From name to identity
The APS homepage proclaims that "APS changes its name but not its identity." APS President Michael Gazzaniga said in an accompanying APS Observer article, "the American Psychological Society was formed to develop a sustained message about the importance of science in people's daily lives and to emphasize the role of basic science research in the study of behavior. As the Association for Psychological Science, that mission becomes clearer."
Indeed, the focus on science really does define the identity of APS. Its journals focus on science, and its annual meeting focuses on science. Yet APS is also defined by contrast, by the omnipresent comparison with APA. In the same APS Observer article, APS treasurer Roberta Klatzky points out that APS "grew out of disenchantment with the fate of science within another organization." And APS member Carol Tavris, who is credited with first suggesting the change in name, explains that the rationale is partly to "distinguish ourselves from the APA."
In many ways, the change in name reflects the maturing of APS. This year marks its 18th year, and as an adolescent approaching adulthood, APS is growing more certain and confident in its own identity. Yet, I worry about a professional scientific association that continues to derive a large part of its identity through contrast with another. Perhaps the scars will always be there, but I hope that the new name signals the beginning of an era in which APS derives its identity from its own unique talents and accomplishments, and not from its comparison with APA.

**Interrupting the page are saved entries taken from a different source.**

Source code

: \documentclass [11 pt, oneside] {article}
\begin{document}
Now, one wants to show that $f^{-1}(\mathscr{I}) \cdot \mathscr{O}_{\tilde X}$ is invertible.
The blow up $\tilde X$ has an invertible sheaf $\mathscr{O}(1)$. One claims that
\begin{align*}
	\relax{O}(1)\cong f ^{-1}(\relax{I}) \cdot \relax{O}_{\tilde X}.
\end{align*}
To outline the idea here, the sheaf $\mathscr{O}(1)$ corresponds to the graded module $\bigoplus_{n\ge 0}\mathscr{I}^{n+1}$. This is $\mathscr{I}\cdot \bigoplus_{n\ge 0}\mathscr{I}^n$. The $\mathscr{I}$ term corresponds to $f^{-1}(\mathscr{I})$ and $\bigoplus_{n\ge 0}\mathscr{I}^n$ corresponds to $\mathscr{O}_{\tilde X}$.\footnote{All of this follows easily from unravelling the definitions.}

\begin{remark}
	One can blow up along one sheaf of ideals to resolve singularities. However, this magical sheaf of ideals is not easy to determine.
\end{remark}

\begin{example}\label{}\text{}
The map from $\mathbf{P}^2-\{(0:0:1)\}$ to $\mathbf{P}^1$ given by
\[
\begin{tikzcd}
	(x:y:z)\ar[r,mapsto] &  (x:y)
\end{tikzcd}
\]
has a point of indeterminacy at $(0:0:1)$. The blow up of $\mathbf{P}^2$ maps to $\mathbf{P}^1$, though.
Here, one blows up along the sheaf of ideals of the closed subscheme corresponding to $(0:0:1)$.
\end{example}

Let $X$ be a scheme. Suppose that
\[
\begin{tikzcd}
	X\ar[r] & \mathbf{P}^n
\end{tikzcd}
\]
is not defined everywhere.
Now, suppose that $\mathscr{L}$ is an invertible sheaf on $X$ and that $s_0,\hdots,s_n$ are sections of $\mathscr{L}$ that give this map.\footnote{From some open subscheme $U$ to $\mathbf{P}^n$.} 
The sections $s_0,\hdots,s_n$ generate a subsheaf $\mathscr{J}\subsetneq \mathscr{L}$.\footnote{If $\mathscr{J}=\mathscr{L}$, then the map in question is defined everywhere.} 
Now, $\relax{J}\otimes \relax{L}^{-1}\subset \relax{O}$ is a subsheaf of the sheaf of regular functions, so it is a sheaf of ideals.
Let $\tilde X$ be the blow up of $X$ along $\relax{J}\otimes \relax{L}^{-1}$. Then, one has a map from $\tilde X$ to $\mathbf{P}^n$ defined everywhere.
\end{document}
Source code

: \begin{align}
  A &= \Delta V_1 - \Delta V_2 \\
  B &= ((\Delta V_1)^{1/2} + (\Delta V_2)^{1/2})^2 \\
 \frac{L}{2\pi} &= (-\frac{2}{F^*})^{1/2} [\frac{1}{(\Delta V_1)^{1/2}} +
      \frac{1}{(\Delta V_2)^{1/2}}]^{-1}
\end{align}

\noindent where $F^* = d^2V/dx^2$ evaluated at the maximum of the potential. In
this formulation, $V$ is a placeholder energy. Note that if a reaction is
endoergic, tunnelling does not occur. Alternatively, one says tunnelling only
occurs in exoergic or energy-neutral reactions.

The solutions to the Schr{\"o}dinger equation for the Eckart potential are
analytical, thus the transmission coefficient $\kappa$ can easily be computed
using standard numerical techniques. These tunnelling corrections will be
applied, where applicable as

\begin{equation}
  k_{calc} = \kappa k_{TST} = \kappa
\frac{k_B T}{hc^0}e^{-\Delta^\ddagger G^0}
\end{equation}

Let a thousand flowers bloom
Even together, APA and APS do not define the totality of societies and associations that serve and promote scientific psychology. Dozens (perhaps hundreds) of other organizations represent numerous aspects of our science. Some publish journals, some engage in advocacy and lobbying, and all of them provide a voice for psychology. In this sense, a thousand flowers bloom - and it is a glorious thing. All are able to thrive, and even join together in forming a beautiful bouquet.
APA treasures its association with other organizations. We support the Consortium of Social Science Associations (COSSA) and the Federation of Behavioral, Psychological, and Cognitive Sciences. The garden in which these flowers grow is one marked by mutual respect, collaboration, and cooperation. We celebrate our accomplishments together, and we fight our battles together.
By defining its identity through contrast, I worry that the APS flower is not a part of this garden. The same January, 2006 Observer article highlights an often-repeated set of APS accomplishments:
"APS was the acknowledged force behind the NSF separate directorate for behavioral and social science in 1991.
[APS] protected psychological review in the move of NIMH to NIH in 1992.
[APS] crafted the mission of the Office of Behavioral and Social Science Research at NIH in 1993."
It is true that APS was instrumental in making all of these things happen. But APS was not the only one. Other societies, associations, consortia, and federations played a similarly instrumental role. It is the only way in which these outcomes are truly achieved.
I hope that with its new name, APS is able to achieve greater comfort with its own identity, and as a result enjoy all the benefits of joining the many other flowers that also bloom in celebration of psychological science.